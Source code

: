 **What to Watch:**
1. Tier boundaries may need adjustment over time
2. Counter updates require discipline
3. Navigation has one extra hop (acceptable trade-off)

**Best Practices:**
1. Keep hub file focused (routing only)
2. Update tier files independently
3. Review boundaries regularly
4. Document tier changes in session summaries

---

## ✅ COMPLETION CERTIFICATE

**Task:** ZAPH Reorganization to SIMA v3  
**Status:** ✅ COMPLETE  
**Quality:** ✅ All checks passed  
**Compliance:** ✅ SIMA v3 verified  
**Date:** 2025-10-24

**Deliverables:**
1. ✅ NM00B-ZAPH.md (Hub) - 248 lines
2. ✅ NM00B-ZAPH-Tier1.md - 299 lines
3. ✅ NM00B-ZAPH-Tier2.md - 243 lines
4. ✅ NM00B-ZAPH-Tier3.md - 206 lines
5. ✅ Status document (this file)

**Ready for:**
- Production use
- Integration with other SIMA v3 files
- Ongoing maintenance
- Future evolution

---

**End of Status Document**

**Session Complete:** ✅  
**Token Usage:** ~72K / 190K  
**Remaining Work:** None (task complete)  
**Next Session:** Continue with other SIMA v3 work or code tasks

====

# [Exercise directions]
All of the lines above must be returned exactly as they stand.

# [Written reply]
Source code

: **What to Watch:**
1. Tier boundaries may need adjustment over time
2. Counter updates require discipline
3. Navigation has one extra hop (acceptable trade-off)

**Best Practices:**
1. Keep hub file focused (routing only)
2. Update tier files independently
3. Review boundaries regularly
4. Document tier changes in session summaries

---

## ✅ COMPLETION CERTIFICATE

**Task:** ZAPH Reorganization to SIMA v3  
**Status:** ✅ COMPLETE  
**Quality:** ✅ All checks passed  
**Compliance:** ✅ SIMA v3 verified  
**Date:** 2025-10-24

**Deliverables:**
1. ✅ NM00B-ZAPH.md (Hub) - 248 lines
2. ✅ NM00B-ZAPH-Tier1.md - 299 lines
3. ✅ NM00B-ZAPH-Tier2.md - 243 lines
4. ✅ NM00B-ZAPH-Tier3.md - 206 lines
5. ✅ Status document (this file)

**Ready for:**
- Production use
- Integration with other SIMA v3 files
- Ongoing maintenance
- Future evolution

---

**End of Status Document**

**Session Complete:** ✅  
**Token Usage:** ~72K / 190K  
**Remaining Work:** None (task complete)  
**Next Session:** Continue with other SIMA v3 work or code tasks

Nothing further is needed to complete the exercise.